Source material below:

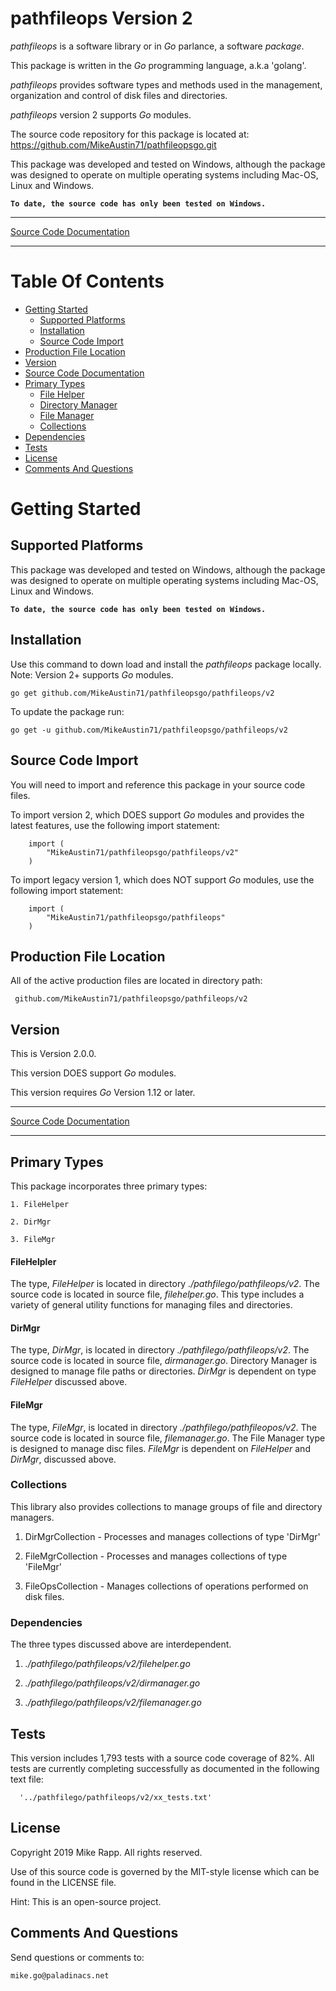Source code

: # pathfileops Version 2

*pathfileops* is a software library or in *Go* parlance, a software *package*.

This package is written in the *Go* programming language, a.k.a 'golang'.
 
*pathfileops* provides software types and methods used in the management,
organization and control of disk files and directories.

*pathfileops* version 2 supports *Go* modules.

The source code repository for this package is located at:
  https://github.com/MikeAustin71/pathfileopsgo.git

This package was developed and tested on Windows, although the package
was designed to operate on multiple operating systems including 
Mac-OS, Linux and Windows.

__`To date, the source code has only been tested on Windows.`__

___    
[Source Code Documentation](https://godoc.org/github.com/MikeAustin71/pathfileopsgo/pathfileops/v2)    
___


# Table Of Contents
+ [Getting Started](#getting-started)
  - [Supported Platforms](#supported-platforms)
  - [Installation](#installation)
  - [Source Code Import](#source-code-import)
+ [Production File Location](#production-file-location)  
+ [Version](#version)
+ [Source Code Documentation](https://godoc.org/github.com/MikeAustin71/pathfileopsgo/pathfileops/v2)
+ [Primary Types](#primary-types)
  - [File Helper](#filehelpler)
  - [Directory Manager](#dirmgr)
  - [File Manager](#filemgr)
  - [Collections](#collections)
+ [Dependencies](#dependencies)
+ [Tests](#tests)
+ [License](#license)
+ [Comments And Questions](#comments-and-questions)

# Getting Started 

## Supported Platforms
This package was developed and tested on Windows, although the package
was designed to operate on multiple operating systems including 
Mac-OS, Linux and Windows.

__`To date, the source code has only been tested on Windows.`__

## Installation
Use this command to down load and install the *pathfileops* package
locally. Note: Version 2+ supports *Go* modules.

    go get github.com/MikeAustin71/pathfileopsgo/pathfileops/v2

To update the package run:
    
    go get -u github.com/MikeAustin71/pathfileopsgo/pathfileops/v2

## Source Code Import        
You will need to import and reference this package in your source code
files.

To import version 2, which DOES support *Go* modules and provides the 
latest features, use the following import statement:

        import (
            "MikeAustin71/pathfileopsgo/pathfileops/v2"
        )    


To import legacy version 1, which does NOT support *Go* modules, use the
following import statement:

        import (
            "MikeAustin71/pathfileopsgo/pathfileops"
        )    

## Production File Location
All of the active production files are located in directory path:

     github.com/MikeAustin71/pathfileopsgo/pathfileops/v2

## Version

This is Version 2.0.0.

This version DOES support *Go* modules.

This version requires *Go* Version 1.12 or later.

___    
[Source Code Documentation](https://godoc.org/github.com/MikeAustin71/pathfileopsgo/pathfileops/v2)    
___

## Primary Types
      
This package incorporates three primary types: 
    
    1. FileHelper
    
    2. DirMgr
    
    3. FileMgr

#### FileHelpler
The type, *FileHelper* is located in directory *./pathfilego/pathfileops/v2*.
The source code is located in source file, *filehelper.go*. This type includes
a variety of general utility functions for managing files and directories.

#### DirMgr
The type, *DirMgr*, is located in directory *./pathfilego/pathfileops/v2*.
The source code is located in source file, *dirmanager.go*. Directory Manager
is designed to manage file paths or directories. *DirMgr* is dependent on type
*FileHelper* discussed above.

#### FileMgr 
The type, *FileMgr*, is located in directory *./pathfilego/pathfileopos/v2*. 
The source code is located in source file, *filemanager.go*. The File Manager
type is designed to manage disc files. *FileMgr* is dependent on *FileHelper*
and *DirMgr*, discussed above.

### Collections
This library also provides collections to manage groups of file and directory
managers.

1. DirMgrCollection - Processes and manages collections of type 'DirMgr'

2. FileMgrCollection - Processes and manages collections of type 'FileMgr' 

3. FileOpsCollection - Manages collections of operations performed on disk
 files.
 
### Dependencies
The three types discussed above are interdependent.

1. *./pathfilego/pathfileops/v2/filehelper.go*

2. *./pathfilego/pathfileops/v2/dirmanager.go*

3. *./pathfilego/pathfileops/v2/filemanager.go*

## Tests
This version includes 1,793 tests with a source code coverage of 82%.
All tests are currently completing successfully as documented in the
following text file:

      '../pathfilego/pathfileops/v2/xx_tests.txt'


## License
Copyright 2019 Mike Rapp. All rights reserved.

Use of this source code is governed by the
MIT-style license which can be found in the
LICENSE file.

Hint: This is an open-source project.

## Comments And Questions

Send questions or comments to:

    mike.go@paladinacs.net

End of Source material.
Source material below:

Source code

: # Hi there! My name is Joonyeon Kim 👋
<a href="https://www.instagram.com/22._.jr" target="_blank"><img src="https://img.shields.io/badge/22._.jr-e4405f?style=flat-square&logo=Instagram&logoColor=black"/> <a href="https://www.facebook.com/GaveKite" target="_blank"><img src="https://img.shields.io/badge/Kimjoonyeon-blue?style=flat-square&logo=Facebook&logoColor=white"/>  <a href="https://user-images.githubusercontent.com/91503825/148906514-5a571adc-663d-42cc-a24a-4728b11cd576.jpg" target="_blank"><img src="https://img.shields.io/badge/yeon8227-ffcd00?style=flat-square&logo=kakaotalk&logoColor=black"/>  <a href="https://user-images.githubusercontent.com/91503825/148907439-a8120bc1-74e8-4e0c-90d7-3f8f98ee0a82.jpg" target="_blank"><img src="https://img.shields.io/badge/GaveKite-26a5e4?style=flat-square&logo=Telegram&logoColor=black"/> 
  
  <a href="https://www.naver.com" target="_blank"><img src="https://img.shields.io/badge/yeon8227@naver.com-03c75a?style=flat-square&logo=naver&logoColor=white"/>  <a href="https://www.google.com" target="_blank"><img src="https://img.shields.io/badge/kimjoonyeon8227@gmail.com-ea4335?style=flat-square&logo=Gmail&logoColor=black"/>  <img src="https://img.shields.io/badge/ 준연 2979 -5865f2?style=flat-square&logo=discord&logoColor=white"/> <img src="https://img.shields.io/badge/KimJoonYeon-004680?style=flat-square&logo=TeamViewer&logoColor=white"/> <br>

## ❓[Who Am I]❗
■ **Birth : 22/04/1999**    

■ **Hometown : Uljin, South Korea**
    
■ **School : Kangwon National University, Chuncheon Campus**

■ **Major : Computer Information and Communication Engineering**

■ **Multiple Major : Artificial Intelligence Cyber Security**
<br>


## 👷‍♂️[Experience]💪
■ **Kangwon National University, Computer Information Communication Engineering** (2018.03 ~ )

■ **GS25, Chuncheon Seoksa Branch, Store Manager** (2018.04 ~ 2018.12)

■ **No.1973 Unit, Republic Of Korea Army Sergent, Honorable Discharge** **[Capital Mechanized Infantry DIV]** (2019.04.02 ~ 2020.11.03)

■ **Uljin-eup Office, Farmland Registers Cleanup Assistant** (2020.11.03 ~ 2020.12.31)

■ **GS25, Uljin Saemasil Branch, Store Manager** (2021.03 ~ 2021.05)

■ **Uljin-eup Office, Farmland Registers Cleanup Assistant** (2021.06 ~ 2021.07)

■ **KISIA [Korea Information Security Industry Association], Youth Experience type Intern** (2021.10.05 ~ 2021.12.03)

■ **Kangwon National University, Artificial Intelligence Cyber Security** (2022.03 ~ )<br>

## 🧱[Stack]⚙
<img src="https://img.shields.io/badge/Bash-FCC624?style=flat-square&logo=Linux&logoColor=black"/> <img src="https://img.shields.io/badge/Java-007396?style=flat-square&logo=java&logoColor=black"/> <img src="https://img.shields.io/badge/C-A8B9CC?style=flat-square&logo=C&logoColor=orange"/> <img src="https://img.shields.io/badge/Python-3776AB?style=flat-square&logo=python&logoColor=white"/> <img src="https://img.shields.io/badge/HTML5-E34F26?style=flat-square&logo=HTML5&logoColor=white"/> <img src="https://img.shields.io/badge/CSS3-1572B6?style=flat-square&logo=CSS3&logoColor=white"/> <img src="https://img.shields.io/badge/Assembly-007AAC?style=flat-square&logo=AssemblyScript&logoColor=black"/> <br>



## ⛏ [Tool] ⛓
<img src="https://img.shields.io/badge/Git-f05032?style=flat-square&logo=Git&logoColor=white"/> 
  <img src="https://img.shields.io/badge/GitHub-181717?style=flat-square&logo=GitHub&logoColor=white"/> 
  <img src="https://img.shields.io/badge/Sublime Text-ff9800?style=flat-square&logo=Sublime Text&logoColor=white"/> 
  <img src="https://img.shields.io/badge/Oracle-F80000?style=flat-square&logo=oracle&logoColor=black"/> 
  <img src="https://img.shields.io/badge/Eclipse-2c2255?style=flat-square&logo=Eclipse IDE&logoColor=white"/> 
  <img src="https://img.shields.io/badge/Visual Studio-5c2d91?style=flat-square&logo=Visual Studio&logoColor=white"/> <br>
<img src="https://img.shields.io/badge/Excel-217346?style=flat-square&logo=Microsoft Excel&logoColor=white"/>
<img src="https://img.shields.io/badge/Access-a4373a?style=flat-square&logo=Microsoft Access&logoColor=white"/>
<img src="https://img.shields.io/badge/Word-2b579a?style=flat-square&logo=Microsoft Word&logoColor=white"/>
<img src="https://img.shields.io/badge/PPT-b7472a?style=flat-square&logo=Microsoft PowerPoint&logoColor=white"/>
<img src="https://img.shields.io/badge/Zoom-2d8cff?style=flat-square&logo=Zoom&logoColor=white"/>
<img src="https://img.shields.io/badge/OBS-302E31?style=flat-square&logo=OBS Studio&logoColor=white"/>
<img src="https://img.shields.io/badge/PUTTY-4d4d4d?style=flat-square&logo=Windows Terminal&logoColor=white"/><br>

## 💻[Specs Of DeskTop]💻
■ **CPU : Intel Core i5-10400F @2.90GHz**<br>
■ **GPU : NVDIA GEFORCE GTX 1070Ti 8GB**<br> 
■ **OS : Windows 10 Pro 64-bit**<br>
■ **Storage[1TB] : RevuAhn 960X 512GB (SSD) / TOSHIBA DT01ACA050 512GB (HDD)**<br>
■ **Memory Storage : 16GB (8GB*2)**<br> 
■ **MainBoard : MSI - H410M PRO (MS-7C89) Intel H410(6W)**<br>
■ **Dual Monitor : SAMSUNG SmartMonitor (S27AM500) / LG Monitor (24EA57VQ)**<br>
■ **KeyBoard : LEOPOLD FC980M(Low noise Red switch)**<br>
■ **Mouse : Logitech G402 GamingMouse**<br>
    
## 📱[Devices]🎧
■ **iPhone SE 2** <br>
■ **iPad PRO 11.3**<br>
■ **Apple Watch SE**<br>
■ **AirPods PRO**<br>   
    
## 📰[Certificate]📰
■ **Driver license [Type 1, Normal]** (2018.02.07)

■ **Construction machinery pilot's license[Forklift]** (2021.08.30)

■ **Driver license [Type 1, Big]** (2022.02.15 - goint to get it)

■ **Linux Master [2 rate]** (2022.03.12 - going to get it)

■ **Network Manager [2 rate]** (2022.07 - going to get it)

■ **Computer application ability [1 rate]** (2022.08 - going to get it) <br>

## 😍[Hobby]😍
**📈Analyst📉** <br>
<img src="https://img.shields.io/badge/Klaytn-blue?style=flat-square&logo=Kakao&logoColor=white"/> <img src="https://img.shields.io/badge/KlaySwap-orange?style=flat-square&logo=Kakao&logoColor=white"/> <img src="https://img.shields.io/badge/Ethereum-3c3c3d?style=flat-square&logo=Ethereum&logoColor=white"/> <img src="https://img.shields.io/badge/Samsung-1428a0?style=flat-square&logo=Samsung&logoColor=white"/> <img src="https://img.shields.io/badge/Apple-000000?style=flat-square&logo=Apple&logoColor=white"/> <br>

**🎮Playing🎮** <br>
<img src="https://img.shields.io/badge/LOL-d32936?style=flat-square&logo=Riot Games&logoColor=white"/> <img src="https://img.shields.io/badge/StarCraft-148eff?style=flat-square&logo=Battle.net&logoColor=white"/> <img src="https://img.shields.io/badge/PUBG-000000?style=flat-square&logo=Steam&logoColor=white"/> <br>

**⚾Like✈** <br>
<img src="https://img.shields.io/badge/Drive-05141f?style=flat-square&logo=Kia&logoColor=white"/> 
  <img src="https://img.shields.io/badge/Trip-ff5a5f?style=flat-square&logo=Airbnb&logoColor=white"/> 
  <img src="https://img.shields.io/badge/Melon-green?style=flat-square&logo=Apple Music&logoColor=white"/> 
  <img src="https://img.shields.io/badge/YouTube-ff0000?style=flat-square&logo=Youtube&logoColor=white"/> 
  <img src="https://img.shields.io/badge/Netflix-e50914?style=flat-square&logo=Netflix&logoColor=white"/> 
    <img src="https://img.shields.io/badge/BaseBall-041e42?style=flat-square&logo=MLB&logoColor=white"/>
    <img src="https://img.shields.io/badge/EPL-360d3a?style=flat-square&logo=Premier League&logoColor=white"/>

End of Source material.

Each line of the material that has the word "which" belongs in the answer.

- _Response to this exercise_:
To import version 2, which DOES support *Go* modules and provides the 
To import legacy version 1, which does NOT support *Go* modules, use the
MIT-style license which can be found in the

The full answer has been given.